Collected data:
▼

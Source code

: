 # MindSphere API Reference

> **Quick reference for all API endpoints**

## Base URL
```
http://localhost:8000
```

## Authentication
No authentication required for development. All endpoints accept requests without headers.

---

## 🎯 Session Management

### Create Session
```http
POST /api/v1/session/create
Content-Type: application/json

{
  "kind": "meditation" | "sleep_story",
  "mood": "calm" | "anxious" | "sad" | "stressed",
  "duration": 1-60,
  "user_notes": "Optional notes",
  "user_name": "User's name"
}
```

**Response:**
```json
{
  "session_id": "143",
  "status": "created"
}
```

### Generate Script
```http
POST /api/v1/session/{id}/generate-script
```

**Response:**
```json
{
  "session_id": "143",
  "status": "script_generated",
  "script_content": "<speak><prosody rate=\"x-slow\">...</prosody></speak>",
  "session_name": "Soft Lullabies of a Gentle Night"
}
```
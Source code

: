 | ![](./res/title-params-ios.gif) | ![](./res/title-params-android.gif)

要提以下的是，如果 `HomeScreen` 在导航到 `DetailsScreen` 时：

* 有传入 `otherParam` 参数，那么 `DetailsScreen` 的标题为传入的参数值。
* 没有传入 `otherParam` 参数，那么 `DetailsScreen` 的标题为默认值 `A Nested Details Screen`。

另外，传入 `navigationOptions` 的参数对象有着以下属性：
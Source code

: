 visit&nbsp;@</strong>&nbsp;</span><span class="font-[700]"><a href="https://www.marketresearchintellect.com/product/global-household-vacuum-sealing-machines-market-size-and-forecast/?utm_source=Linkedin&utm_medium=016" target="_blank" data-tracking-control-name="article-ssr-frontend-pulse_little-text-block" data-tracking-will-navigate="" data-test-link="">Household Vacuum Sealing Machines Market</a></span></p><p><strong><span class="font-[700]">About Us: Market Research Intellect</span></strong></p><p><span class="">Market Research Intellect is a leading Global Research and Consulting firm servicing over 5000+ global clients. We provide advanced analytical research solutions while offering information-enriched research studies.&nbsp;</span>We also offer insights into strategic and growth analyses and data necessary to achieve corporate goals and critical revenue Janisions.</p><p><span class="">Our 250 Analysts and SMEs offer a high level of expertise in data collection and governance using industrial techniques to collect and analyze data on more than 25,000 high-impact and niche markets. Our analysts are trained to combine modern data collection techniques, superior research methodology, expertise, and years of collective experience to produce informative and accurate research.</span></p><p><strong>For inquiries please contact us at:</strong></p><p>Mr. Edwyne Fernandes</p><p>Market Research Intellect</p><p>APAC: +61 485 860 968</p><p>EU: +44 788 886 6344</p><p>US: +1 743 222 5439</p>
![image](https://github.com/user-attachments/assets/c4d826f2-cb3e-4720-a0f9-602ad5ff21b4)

▲

Aim of the task:
Your answer should be one number: how many lines above contain "otherParam".

Answer below:
2